_YOUR OBJECTIVE_
Pull every line holding the word "order" from the data below and copy it.

_DATA TO USE_
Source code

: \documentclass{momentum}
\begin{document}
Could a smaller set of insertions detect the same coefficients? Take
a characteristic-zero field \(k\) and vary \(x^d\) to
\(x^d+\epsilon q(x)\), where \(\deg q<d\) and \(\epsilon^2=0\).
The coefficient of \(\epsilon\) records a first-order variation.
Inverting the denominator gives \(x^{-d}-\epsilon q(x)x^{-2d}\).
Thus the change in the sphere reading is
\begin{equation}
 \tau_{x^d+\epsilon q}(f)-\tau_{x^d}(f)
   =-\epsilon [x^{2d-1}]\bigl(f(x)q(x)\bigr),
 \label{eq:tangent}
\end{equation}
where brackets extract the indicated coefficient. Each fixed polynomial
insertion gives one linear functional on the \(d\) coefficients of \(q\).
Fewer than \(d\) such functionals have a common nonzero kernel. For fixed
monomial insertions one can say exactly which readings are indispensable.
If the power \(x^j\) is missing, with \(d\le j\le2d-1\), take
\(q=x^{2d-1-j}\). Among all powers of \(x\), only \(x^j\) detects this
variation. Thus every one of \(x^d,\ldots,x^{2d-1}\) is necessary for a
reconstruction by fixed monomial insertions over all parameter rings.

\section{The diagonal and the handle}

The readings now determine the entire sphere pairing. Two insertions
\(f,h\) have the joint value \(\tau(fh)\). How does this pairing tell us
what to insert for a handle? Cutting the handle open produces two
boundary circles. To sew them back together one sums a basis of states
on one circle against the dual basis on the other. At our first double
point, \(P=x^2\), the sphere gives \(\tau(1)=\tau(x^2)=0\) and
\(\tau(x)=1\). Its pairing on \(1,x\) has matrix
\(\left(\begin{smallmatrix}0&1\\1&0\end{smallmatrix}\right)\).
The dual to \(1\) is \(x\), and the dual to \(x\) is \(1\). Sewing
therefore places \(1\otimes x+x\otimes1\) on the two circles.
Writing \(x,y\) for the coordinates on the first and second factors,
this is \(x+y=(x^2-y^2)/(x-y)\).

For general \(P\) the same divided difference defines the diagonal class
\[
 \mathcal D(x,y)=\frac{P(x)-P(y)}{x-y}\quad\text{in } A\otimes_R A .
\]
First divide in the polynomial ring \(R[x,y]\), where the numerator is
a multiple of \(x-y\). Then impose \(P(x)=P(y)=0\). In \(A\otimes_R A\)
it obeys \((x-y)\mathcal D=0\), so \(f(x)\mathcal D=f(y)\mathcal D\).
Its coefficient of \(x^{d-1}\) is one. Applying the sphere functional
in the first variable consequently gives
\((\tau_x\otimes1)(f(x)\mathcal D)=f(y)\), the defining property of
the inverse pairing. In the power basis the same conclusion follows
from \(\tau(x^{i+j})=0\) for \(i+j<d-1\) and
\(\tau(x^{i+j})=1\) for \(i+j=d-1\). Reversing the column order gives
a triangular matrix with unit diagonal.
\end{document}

_TASK SOLUTION_
The coefficient of \(\epsilon\) records a first-order variation.
\(\tau(x^{i+j})=1\) for \(i+j=d-1\). Reversing the column order gives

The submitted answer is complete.